Q1: What area of law does Barrera-Echavarria v. Rison primarily address?


Immigration Law

Q2: What was the central legal issue in Barrera-Echavarria v. Rison?


Does the Immigration and Nationality Act, consistent with the Constitution, authorize the Attorney General to detain an excludable (inadmissible) alien indefinitely when removal is not reasonably foreseeable and parole has been denied or revoked?

Q3: What rule did the court apply?


Under the INA's exclusion and parole provisions, including 8 U.S.C. §§ 1182(d)(5)(A) and 1227 (pre-IIRIRA), the Attorney General possesses broad discretion to detain excludable aliens pending exclusion and removal and to grant, deny, or revoke parole without an implied temporal limitation; excludable aliens are treated as if stopped at the border for constitutional purposes and thus are entitled to only limited due process protections. Consistent with Shaughnessy v. United States ex rel. Mezei, prolonged detention of an excludable alien whose admission has been denied and whose removal is impracticable does not violate the Fifth Amendment or the Eighth Amendment where the detention is civil and subject to periodic parole review.

Q4: What was the court's holding?


Yes. The Ninth Circuit, sitting en banc, held that the INA authorizes the indefinite detention of an excludable alien whose parole has been revoked and whose deportation is not reasonably foreseeable, and that such detention does not violate the Constitution. The court affirmed the denial of habeas relief.

Q5: Why is Barrera-Echavarria v. Rison significant?

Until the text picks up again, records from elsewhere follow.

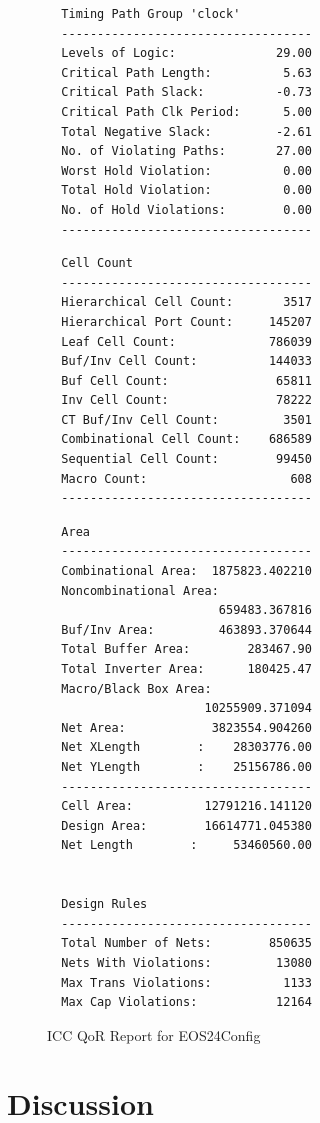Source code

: \documentclass{article}
\begin{document}
\begin{figure}
\begin{multicols}{2}
\begin{verbatim}
  Timing Path Group 'clock'
  -----------------------------------
  Levels of Logic:              29.00
  Critical Path Length:          5.63
  Critical Path Slack:          -0.73
  Critical Path Clk Period:      5.00
  Total Negative Slack:         -2.61
  No. of Violating Paths:       27.00
  Worst Hold Violation:          0.00
  Total Hold Violation:          0.00
  No. of Hold Violations:        0.00
  -----------------------------------
\end{verbatim}
\begin{verbatim}
  Cell Count
  -----------------------------------
  Hierarchical Cell Count:       3517
  Hierarchical Port Count:     145207
  Leaf Cell Count:             786039
  Buf/Inv Cell Count:          144033
  Buf Cell Count:               65811
  Inv Cell Count:               78222
  CT Buf/Inv Cell Count:         3501
  Combinational Cell Count:    686589
  Sequential Cell Count:        99450
  Macro Count:                    608
  -----------------------------------
\end{verbatim}
\begin{verbatim}
  Area
  -----------------------------------
  Combinational Area:  1875823.402210
  Noncombinational Area:
                        659483.367816
  Buf/Inv Area:         463893.370644
  Total Buffer Area:        283467.90
  Total Inverter Area:      180425.47
  Macro/Black Box Area:
                      10255909.371094
  Net Area:            3823554.904260
  Net XLength        :    28303776.00
  Net YLength        :    25156786.00
  -----------------------------------
  Cell Area:          12791216.141120
  Design Area:        16614771.045380
  Net Length        :     53460560.00


  Design Rules
  -----------------------------------
  Total Number of Nets:        850635
  Nets With Violations:         13080
  Max Trans Violations:          1133
  Max Cap Violations:           12164
\end{verbatim}
\end{multicols}
  \caption{ICC QoR Report for EOS24Config}
  \label{res:hwacha-qor}
\end{figure}

\section{Discussion}
\end{document}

Barrera-Echavarria crystalizes the pre-IIRIRA approach to immigration detention for excludable (now inadmissible) aliens, reaffirming the entry fiction and the government's broad discretion to detain where removal is impracticable. For law students, it is essential for understanding the doctrinal divide between excludable and deportable aliens, the intersection of statutory discretion and constitutional limits, and the judiciary's deference to the political branches in immigration policy. Its practical force was later curtailed by Zadvydas v. Davis (2001) and Clark v. Martinez (2005), which construed the post-IIRIRA detention statute (8 U.S.C. § 1231(a)(6)) to contain a presumptive six-month limit on post-removal-order detention, extending that limit to inadmissible aliens. Barrera-Echavarria thus stands as an important historical and analytical waypoint in the evolution of immigration detention law.